Extracted data Block Start

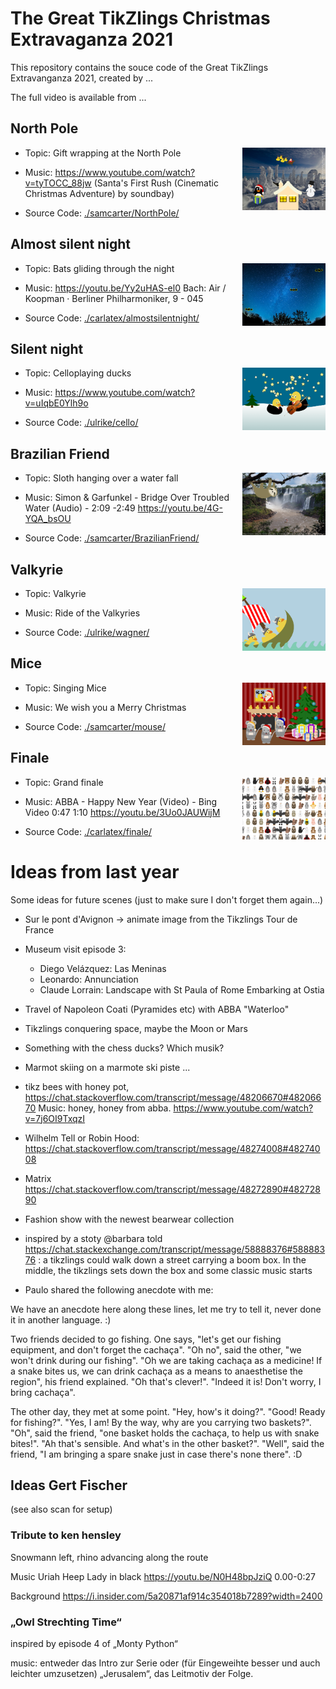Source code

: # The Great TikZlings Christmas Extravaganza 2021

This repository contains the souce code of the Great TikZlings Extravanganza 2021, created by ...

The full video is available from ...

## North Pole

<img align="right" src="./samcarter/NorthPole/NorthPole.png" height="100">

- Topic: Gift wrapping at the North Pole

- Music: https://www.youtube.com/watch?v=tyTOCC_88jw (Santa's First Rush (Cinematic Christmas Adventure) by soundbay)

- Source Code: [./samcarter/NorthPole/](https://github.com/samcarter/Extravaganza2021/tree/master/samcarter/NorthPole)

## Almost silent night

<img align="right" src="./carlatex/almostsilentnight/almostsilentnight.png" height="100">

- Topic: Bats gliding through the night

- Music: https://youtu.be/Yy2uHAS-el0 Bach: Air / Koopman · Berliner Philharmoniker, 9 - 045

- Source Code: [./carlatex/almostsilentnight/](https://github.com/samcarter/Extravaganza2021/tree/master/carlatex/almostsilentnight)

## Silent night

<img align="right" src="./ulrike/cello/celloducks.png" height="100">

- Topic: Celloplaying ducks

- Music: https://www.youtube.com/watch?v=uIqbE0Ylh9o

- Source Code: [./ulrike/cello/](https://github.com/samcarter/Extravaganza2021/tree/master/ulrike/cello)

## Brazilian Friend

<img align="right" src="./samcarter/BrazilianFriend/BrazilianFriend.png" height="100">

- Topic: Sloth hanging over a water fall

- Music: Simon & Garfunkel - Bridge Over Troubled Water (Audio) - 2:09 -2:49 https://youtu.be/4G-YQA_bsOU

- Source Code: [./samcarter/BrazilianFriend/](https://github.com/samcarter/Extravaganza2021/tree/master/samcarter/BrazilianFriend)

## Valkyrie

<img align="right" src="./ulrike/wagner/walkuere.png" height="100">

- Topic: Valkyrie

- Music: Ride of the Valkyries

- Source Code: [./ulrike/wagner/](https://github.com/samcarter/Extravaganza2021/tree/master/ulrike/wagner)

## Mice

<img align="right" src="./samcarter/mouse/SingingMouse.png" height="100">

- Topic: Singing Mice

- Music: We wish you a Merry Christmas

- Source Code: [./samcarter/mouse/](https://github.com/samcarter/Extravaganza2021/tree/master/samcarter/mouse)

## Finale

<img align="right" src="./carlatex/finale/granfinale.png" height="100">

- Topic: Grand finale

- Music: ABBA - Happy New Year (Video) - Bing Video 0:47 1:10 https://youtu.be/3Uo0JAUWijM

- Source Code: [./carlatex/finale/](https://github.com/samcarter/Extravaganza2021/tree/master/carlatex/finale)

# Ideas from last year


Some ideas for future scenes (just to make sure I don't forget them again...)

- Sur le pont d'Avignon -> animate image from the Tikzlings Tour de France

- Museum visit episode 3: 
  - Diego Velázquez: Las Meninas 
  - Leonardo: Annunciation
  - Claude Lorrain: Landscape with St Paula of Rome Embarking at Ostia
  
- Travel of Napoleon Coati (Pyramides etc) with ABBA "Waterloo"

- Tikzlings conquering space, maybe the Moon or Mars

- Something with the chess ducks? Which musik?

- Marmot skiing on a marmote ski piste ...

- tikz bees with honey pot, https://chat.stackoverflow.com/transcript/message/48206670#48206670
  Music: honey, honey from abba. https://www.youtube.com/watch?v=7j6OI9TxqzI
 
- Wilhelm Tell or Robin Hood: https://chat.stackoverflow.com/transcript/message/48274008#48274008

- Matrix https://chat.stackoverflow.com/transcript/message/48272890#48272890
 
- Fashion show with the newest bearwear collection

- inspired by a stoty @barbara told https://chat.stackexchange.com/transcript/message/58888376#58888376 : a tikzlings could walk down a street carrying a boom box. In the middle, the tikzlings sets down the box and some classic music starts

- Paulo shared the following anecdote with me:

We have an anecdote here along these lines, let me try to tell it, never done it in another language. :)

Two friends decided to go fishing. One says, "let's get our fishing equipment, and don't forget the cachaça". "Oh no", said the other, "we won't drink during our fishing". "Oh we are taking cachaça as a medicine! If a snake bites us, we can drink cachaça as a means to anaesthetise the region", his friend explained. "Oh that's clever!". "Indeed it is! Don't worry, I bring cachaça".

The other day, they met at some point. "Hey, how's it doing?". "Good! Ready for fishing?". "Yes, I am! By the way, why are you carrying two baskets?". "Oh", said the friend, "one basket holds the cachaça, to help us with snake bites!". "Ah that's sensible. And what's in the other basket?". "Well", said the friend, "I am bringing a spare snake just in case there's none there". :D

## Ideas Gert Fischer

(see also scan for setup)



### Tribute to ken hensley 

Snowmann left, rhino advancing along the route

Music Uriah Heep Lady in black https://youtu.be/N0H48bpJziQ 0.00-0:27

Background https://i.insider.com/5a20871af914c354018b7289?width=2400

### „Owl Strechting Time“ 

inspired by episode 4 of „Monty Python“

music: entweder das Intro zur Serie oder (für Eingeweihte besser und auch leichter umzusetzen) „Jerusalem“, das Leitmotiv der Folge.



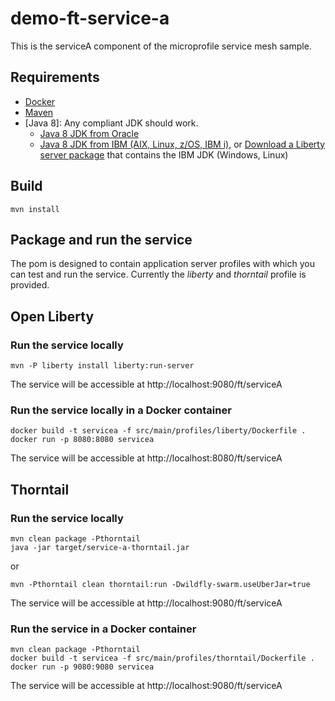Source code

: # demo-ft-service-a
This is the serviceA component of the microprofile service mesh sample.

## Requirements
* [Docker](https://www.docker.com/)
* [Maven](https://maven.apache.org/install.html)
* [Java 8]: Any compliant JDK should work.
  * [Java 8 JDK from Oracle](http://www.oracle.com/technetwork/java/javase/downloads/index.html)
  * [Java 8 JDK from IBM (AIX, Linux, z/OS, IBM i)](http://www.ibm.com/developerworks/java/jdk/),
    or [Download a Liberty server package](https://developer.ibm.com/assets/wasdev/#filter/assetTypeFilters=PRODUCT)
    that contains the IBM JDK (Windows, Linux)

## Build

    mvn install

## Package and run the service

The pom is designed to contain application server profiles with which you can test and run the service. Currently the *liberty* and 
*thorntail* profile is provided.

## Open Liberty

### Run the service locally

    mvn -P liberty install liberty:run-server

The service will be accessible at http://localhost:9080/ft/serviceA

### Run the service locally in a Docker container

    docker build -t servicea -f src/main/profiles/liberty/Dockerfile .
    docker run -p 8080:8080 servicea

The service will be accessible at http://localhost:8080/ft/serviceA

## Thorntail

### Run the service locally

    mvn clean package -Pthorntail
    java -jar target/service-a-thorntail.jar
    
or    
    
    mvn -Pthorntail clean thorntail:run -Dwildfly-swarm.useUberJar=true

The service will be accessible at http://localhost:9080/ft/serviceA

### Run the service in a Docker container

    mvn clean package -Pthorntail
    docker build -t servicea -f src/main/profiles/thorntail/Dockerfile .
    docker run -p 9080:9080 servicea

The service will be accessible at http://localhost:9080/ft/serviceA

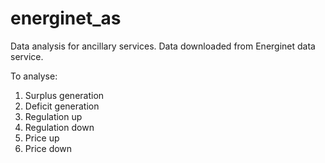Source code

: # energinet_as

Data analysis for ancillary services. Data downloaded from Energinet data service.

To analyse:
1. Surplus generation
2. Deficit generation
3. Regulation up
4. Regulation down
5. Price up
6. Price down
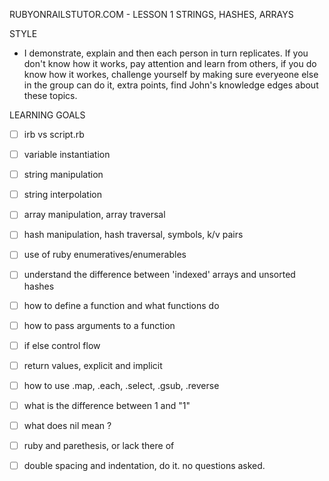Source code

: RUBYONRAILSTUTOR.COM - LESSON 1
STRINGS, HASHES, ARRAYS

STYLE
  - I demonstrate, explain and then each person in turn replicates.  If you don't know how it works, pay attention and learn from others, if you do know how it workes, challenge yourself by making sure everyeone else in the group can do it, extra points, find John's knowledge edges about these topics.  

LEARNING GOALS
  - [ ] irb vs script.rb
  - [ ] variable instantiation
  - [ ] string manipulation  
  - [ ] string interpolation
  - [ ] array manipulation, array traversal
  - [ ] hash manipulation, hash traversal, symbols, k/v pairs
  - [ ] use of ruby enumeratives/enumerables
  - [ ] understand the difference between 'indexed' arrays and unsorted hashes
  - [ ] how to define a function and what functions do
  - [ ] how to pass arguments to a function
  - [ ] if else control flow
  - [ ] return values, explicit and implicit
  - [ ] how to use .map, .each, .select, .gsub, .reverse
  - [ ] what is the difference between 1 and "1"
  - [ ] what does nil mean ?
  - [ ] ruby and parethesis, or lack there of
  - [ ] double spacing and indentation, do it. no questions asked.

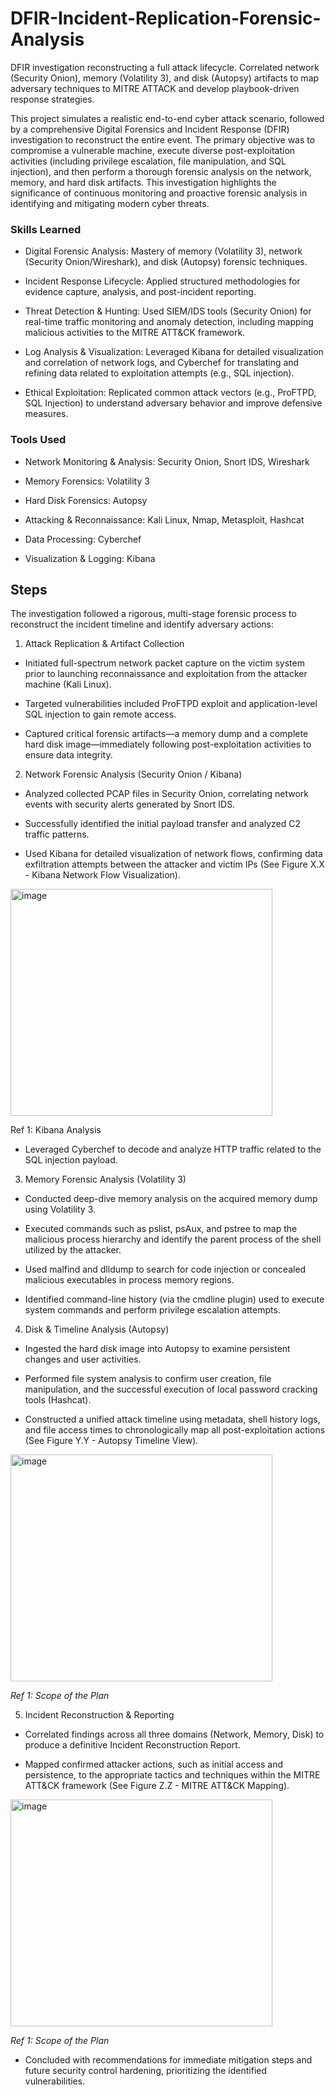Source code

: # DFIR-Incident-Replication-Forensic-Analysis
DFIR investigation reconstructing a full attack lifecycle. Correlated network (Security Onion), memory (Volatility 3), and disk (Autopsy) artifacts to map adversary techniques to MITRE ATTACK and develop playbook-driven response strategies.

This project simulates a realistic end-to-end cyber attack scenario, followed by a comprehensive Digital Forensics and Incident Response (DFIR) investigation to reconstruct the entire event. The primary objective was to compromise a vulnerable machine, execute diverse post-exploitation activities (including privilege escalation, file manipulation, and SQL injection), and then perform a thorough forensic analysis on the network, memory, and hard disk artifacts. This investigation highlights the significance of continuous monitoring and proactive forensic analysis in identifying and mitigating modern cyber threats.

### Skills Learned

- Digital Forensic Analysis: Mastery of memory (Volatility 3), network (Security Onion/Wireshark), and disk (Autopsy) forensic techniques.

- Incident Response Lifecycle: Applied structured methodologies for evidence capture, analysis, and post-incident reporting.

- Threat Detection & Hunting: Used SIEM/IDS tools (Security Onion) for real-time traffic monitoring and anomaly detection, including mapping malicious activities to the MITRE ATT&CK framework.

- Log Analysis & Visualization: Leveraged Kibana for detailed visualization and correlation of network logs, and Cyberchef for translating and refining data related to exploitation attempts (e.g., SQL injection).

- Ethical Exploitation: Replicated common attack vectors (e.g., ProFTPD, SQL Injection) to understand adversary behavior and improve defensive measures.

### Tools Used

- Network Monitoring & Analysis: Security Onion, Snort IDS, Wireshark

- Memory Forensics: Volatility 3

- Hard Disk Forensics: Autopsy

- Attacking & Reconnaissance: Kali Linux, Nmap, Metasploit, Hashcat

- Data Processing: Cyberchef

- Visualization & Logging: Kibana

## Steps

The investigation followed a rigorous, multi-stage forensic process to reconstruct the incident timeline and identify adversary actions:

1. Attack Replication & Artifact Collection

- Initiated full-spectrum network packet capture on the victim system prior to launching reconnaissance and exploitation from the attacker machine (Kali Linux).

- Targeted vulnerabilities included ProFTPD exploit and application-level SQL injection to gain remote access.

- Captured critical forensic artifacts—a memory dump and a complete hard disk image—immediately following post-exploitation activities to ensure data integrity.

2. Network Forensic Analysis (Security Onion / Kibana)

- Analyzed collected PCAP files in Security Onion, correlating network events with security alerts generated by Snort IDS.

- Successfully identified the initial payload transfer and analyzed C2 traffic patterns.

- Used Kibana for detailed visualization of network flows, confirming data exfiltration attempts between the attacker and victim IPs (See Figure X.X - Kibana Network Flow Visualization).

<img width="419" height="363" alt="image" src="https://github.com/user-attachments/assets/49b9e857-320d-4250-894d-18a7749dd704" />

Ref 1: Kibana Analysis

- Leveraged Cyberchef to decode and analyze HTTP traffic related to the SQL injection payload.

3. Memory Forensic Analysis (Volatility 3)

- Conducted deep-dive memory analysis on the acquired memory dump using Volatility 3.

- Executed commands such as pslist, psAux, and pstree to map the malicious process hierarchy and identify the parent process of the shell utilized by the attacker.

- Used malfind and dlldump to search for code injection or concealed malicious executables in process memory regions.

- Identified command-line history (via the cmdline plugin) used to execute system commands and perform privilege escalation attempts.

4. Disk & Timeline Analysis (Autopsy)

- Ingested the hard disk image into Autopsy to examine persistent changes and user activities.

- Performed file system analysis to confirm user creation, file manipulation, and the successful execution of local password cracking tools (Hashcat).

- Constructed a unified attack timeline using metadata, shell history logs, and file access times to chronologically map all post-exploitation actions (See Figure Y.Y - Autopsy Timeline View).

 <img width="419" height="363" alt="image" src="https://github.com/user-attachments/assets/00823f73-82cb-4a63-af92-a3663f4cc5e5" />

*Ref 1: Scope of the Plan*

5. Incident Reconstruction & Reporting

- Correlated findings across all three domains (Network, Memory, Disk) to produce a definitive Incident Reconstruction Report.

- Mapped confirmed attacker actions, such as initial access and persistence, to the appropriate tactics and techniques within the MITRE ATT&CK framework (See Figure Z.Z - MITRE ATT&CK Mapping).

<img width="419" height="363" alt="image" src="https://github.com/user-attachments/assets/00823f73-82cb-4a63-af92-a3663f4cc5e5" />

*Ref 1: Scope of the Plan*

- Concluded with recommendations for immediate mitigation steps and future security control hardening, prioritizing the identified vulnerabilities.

Extracted data Block End

## Brief
Copy every line above that holds the word "youtube".

## Your response
- Music: https://www.youtube.com/watch?v=tyTOCC_88jw (Santa's First Rush (Cinematic Christmas Adventure) by soundbay)
- Music: https://www.youtube.com/watch?v=uIqbE0Ylh9o
  Music: honey, honey from abba. https://www.youtube.com/watch?v=7j6OI9TxqzI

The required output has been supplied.